Two new TPR codes of practice in force: Internal controls guidance
On 2 February 2006, the Pensions Regulator published guidance on the framework for establishing internal controls.
The guidance, to be read in conjunction with the Pension Regulator’s Code of Practice 09 ‘Internal Controls’, is designed to assist all trustees, and in particular those of smaller schemes, in implementing a robust risk-management structure and complying with the requirement to have internal controls in place for their scheme.
It provides an overview of a risk management framework and gives step by step examples of the activities that need to be carried out and the outcomes scheme trustees should expect when completing each stage of the cycle.
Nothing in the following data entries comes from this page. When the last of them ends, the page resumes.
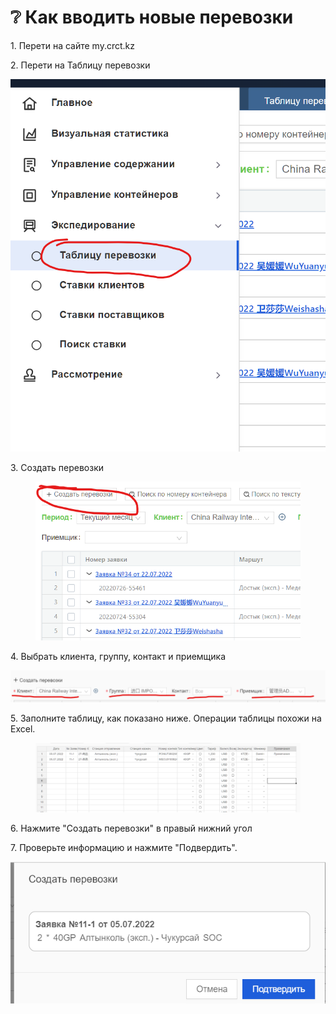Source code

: # ❔ Как вводить новые перевозки

1\. Перети на сайте my.crct.kz

2\. Перети на Таблицу перевозки

![](<.gitbook/assets/image (12).png>)

3\. Создать перевозки

&#x20;

<figure><img src=".gitbook/assets/image (6) (1).png" alt=""><figcaption></figcaption></figure>

4\. Выбрать клиента, группу, контакт и приемщика

![](<.gitbook/assets/image (8).png>)

5\. Заполните таблицу, как показано ниже. Операции таблицы похожи на Excel.

<figure><img src=".gitbook/assets/image (4) (1).png" alt=""><figcaption></figcaption></figure>

6\. Нажмите "Создать перевозки" в правый нижний угол

7\.  Проверьте информацию и нажмите "Подвердить".

&#x20;![](<.gitbook/assets/image (4).png>)
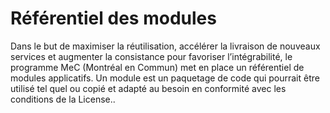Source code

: # Référentiel des modules
Dans le but de maximiser la réutilisation, accélérer la livraison de nouveaux services et augmenter la consistance pour favoriser l’intégrabilité, le programme MeC (Montréal en Commun) met en place un référentiel de modules applicatifs.
Un module est un paquetage de code qui pourrait être utilisé tel quel ou copié et adapté au besoin en conformité avec les conditions de la License..
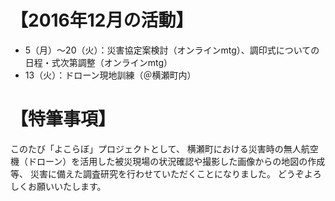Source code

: # 【2016年12月の活動】
* 5（月）～20（火）：災害協定案検討（オンラインmtg）、調印式についての日程・式次第調整（オンラインmtg）
* 13（火）：ドローン現地訓練（＠横瀬町内）

# 【特筆事項】
このたび「よこらぼ」プロジェクトとして、
横瀬町における災害時の無人航空機（ドローン）を活用した被災現場の状況確認や撮影した画像からの地図の作成等、
災害に備えた調査研究を行わせていただくことになりました。
どうぞよろしくお願いいたします。
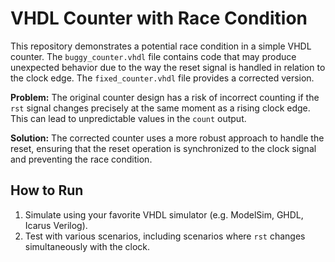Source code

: # VHDL Counter with Race Condition

This repository demonstrates a potential race condition in a simple VHDL counter.  The `buggy_counter.vhdl` file contains code that may produce unexpected behavior due to the way the reset signal is handled in relation to the clock edge.  The `fixed_counter.vhdl` file provides a corrected version.

**Problem:**
The original counter design has a risk of incorrect counting if the `rst` signal changes precisely at the same moment as a rising clock edge. This can lead to unpredictable values in the `count` output.

**Solution:**
The corrected counter uses a more robust approach to handle the reset, ensuring that the reset operation is synchronized to the clock signal and preventing the race condition.

## How to Run
1. Simulate using your favorite VHDL simulator (e.g. ModelSim, GHDL, Icarus Verilog).
2. Test with various scenarios, including scenarios where `rst` changes simultaneously with the clock.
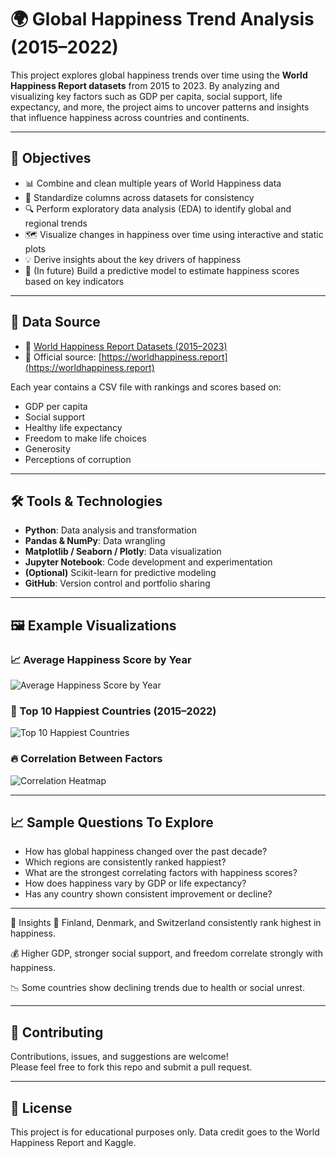 # 🌍 Global Happiness Trend Analysis (2015–2022)

This project explores global happiness trends over time using the **World Happiness Report datasets** from 2015 to 2023. By analyzing and visualizing key factors such as GDP per capita, social support, life expectancy, and more, the project aims to uncover patterns and insights that influence happiness across countries and continents.

---

## 📌 Objectives

- 📊 Combine and clean multiple years of World Happiness data
- 🧹 Standardize columns across datasets for consistency
- 🔍 Perform exploratory data analysis (EDA) to identify global and regional trends
- 🗺️ Visualize changes in happiness over time using interactive and static plots
- 💡 Derive insights about the key drivers of happiness
- 🧠 (In future) Build a predictive model to estimate happiness scores based on key indicators

---

## 🧾 Data Source

- 📁 [World Happiness Report Datasets (2015–2023)](https://www.kaggle.com/datasets/mathurinache/world-happiness-report)
- 📄 Official source: [https://worldhappiness.report](https://worldhappiness.report)

Each year contains a CSV file with rankings and scores based on:
- GDP per capita
- Social support
- Healthy life expectancy
- Freedom to make life choices
- Generosity
- Perceptions of corruption

---

## 🛠️ Tools & Technologies

- **Python**: Data analysis and transformation
- **Pandas & NumPy**: Data wrangling
- **Matplotlib / Seaborn / Plotly**: Data visualization
- **Jupyter Notebook**: Code development and experimentation
- **(Optional)** Scikit-learn for predictive modeling
- **GitHub**: Version control and portfolio sharing

---

## 🖼️ Example Visualizations

### 📈 Average Happiness Score by Year
![Average Happiness Score by Year](images/avg_score_by_year.png)

### 🌟 Top 10 Happiest Countries (2015–2022)
![Top 10 Happiest Countries](images/top10_happiest_countries.png)

### 🔥 Correlation Between Factors
![Correlation Heatmap](images/correlation_betn_happiness_factors.png)

---

## 📈 Sample Questions To Explore

- How has global happiness changed over the past decade?
- Which regions are consistently ranked happiest?
- What are the strongest correlating factors with happiness scores?
- How does happiness vary by GDP or life expectancy?
- Has any country shown consistent improvement or decline?

---

📌 Insights
🌟 Finland, Denmark, and Switzerland consistently rank highest in happiness.

💰 Higher GDP, stronger social support, and freedom correlate strongly with happiness.

📉 Some countries show declining trends due to health or social unrest.

---

## 🤝 Contributing

Contributions, issues, and suggestions are welcome!  
Please feel free to fork this repo and submit a pull request.

---


## 📄 License

This project is for educational purposes only. Data credit goes to the World Happiness Report and Kaggle.
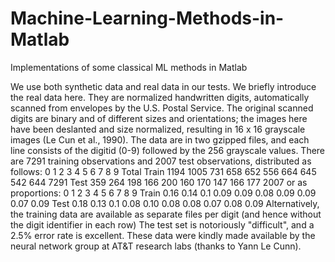 # Machine-Learning-Methods-in-Matlab
Implementations of some classical ML methods in Matlab

We use both synthetic data and real data in our tests. We briefly introduce the real data here.
They are normalized handwritten digits, automatically scanned from envelopes by the U.S. Postal Service. The original scanned digits are binary and of different sizes and orientations; the images  here have been deslanted and size normalized, resulting in 16 x 16 grayscale images (Le Cun et al., 1990). The data are in two gzipped files, and each line consists of the digitid (0-9) followed by the 256 grayscale values. There are 7291 training observations and 2007 test observations, distributed as follows: 0    1   2   3   4   5   6   7   8   9 Total Train 1194 1005 731 658 652 556 664 645 542 644 7291 Test  359  264 198 166 200 160 170 147 166 177 2007 or as proportions: 0    1   2    3    4    5    6    7    8    9  Train 0.16 0.14 0.1 0.09 0.09 0.08 0.09 0.09 0.07 0.09 Test 0.18 0.13 0.1 0.08 0.10 0.08 0.08 0.07 0.08 0.09 Alternatively, the training data are available as separate files per digit (and hence without the digit identifier in each row) The test set is notoriously "difficult", and a 2.5% error rate is excellent. These data were kindly made available by the neural network
group at AT&T research labs (thanks to Yann Le Cunn).



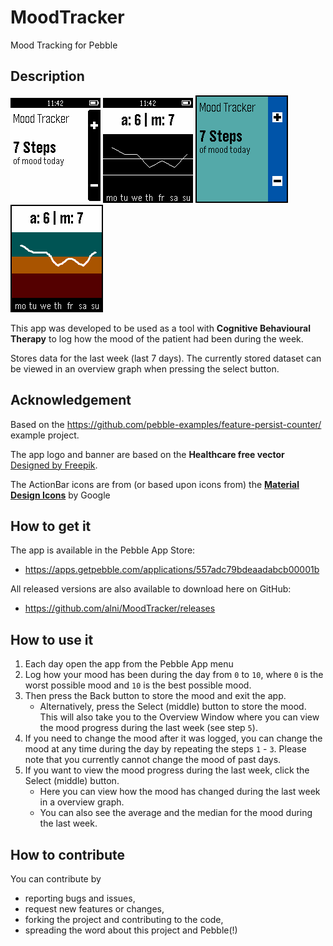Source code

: # MoodTracker

Mood Tracking for Pebble

## Description ##

![](screenshots/aplite_01.png) ![](screenshots/aplite_02.png) 
![](screenshots/basalt_01.png) ![](screenshots/basalt_02.png)

This app was developed to be used as a tool with **Cognitive Behavioural Therapy** to log how the mood of the patient had been during the week.

Stores data for the last week (last 7 days). The currently stored dataset can be viewed in an overview graph when pressing the select button.

## Acknowledgement ##

Based on the <https://github.com/pebble-examples/feature-persist-counter/> example project.

The app logo and banner are based on the **Healthcare free vector** [Designed by Freepik](http://www.freepik.com/free-vector/healthcare-free-vector-banners_713583.htm).

The ActionBar icons are from (or based upon icons from) the **[Material Design Icons](https://github.com/google/material-design-icons)** by Google

## How to get it ##

The app is available in the Pebble App Store:

* <https://apps.getpebble.com/applications/557adc79bdeaadabcb00001b>

All released versions are also available to download here on GitHub:

* <https://github.com/alni/MoodTracker/releases>

## How to use it ##

1. Each day open the app from the Pebble App menu
2. Log how your mood has been during the day from `0` to `10`, 
   where `0` is the worst possible mood and `10` is the best possible mood.
3. Then press the Back button to store the mood and exit the app.
     * Alternatively, press the Select (middle) button to store the mood. This will also 
       take you to the Overview Window where you can view the mood progress during 
       the last week (see step `5`).
4. If you need to change the mood after it was logged, you can change the mood 
   at any time during the day by repeating the steps `1` - `3`. Please note that you currently cannot change the mood of past days.
5. If you want to view the mood progress during the last week, click the 
   Select (middle) button.
    * Here you can view how the mood has changed during the last week in a overview graph.
    * You can also see the average and the median for the mood during the last week.

## How to contribute ##

You can contribute by

* reporting bugs and issues, 
* request new features or changes, 
* forking the project and contributing to the code, 
* spreading the word about this project and Pebble(!)
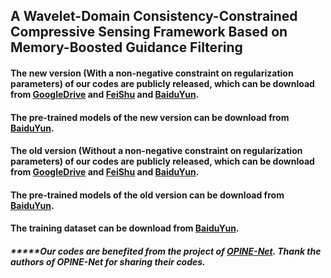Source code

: ## A Wavelet-Domain Consistency-Constrained Compressive Sensing Framework Based on Memory-Boosted Guidance Filtering
#### The new version (With a non-negative constraint on regularization parameters) of our codes are publicly released, which can be download from [GoogleDrive](https://drive.google.com/file/d/1WZY7wfjJzQYUH2NQRrNGZZTWxUxLeibD/view?usp=sharing) and [FeiShu](https://wa01gy6lnb.feishu.cn/file/BvTkbwcUDoseu3xD5IucJyprn5b?from=from_copylink) and [BaiduYun](https://pan.baidu.com/s/1z5NBMu1YWTFVXglMEO9-QA?pwd=1ghn).

#### The pre-trained models of the new version can be download from [BaiduYun](https://pan.baidu.com/s/1Nj_huokTRYEjcz1pAH-8Gw?pwd=mjnt).

#### The old version (Without a non-negative constraint on regularization parameters) of our codes are publicly released, which can be download from [GoogleDrive](https://drive.google.com/file/d/1Q2USjJRcCh2Jp7YB_LRR4G3i2e9bsC3_/view?usp=sharing) and [FeiShu](https://wa01gy6lnb.feishu.cn/file/EMaBbt0u5oHDKNxJACfc0i6fnbf?from=from_copylink) and [BaiduYun](https://pan.baidu.com/s/1U7MTKwHpoI-fj0Smwj--nA?pwd=zat0).

#### The pre-trained models of the old version can be download from [BaiduYun](https://pan.baidu.com/s/1V5Vqv0Qvyxe_gnxO-YXBJQ?pwd=h1kl).

#### The training dataset can be download from [BaiduYun](https://pan.baidu.com/s/1H829P9qDNw9rZOLwKkuDeA?pwd=qq7s).

##### *****Our codes are benefited from the project of [OPINE-Net](https://github.com/jianzhangcs/OPINE-Net). Thank the authors of OPINE-Net for sharing their codes.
The guidance also provides examples of a risk register, types of risks and highlights the internal controls that may apply.
Modification of subsisting rights
The Pensions Regulator’s code of practice on the modification of subsisting rights has now come into effect.
The code explains that, under the Pensions Act 2004, amendments to scheme rules which might adversely affect members' benefits or pensions in payment, or would change benefits to money purchase benefits, require either the consent of scheme members or an actuarial equivalence certificate.
Guidance is provided on:
- the schemes and the types of modification to which the legislation applies;
- trustees' duties and responsibilities; and
- the Regulator’s expectations and powers to intervene.
European court opinion delivers blow to pension protesters
The legal success of a landmark legal challenge brought before the European Court by the retirement organisation Heyday has been cast in doubt by the ECJ advocate-general’s opinion in a Spanish case, brought on similar grounds. Heyday's case challenges the right of employers under the age discrimination legislation to force employees into retirement on reaching age 65. The advocate-general has delivered an opinion that the principle of non-discrimination on grounds of age, set out in Article 2(1) of the Equal Treatment Framework Directive (2000/78/EC), does not apply to national laws which set retirement ages. He added that even if the Directive did apply to such national laws, they would not necessarily be unlawful, as they serve a "legitimate public interest aim".
High Court victory for pensioners
Four pensioners who lost all or part of their company pensions have won their High Court case against the government. The Court held that the government acted unlawfully in rejecting the Parliamentary Ombudsman's report that compensation should be paid to the victims and Judge David Bean directed the government to reconsider its position.
The Court decision does not, however, oblige the government to compensate an estimated 85,000 people for their loss.
A spokeswoman for the Department for Work and Pensions said: "The government wishes to consider the implications of this complex judgment, both in relation to this specific case and more widely across government."